Among these records, which lines include "partie"? Copy them out.

*****

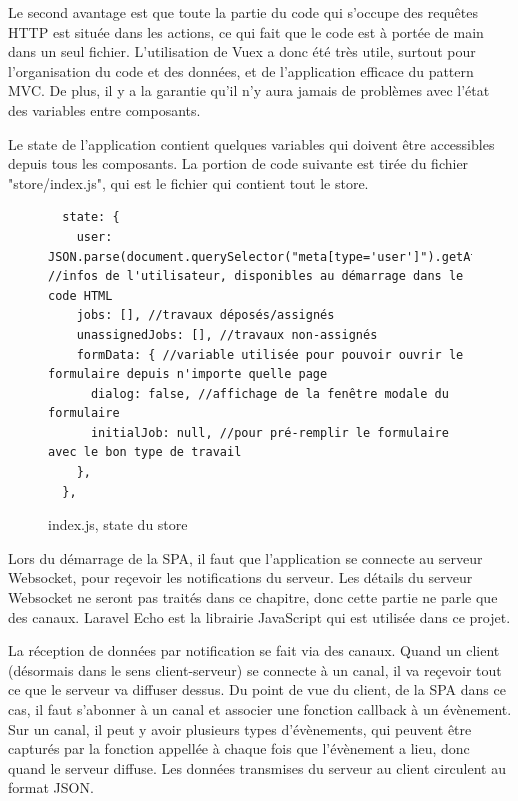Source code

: \documentclass[
    iai, %
    eai, %
]{heig-tb}
\begin{document}
Le second avantage est que toute la partie du code qui s'occupe des requêtes HTTP est située dans les actions, ce qui fait que le code est à portée de main dans un seul fichier.
L'utilisation de Vuex a donc été très utile, surtout pour l'organisation du code et des données, et de l'application efficace du pattern MVC.
De plus, il y a la garantie qu'il n'y aura jamais de problèmes avec l'état des variables entre composants.

Le state de l'application contient quelques variables qui doivent être accessibles depuis tous les composants. La portion de code suivante est tirée du fichier "store/index.js", qui est le fichier qui contient tout le store.

\newpage
\begin{figure}[h]
  \begin{verbatim}
  state: {
    user: JSON.parse(document.querySelector("meta[type='user']").getAttribute("value")), //infos de l'utilisateur, disponibles au démarrage dans le code HTML
    jobs: [], //travaux déposés/assignés
    unassignedJobs: [], //travaux non-assignés
    formData: { //variable utilisée pour pouvoir ouvrir le formulaire depuis n'importe quelle page
      dialog: false, //affichage de la fenêtre modale du formulaire
      initialJob: null, //pour pré-remplir le formulaire avec le bon type de travail
    },
  },
  \end{verbatim}
  \caption{index.js, state du store}
\end{figure}

Lors du démarrage de la SPA, il faut que l'application se connecte au serveur Websocket, pour reçevoir les notifications du serveur.
Les détails du serveur Websocket ne seront pas traités dans ce chapitre, donc cette partie ne parle que des canaux. Laravel Echo est la librairie JavaScript qui est utilisée dans ce projet.

La réception de données par notification se fait via des canaux. Quand un client (désormais dans le sens client-serveur) se connecte à un canal, il va reçevoir tout ce que le serveur va diffuser dessus. Du point de vue du client, de la SPA dans ce cas, il faut s'abonner à un canal et associer une fonction callback à un évènement. Sur un canal, il peut y avoir plusieurs types d'évènements, qui peuvent être capturés par la fonction appellée à chaque fois que l'évènement a lieu, donc quand le serveur diffuse. Les données transmises du serveur au client circulent au format JSON.
\end{document}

*****

#### WRITTEN RESPONSE
Le second avantage est que toute la partie du code qui s'occupe des requêtes HTTP est située dans les actions, ce qui fait que le code est à portée de main dans un seul fichier.
Les détails du serveur Websocket ne seront pas traités dans ce chapitre, donc cette partie ne parle que des canaux. Laravel Echo est la librairie JavaScript qui est utilisée dans ce projet.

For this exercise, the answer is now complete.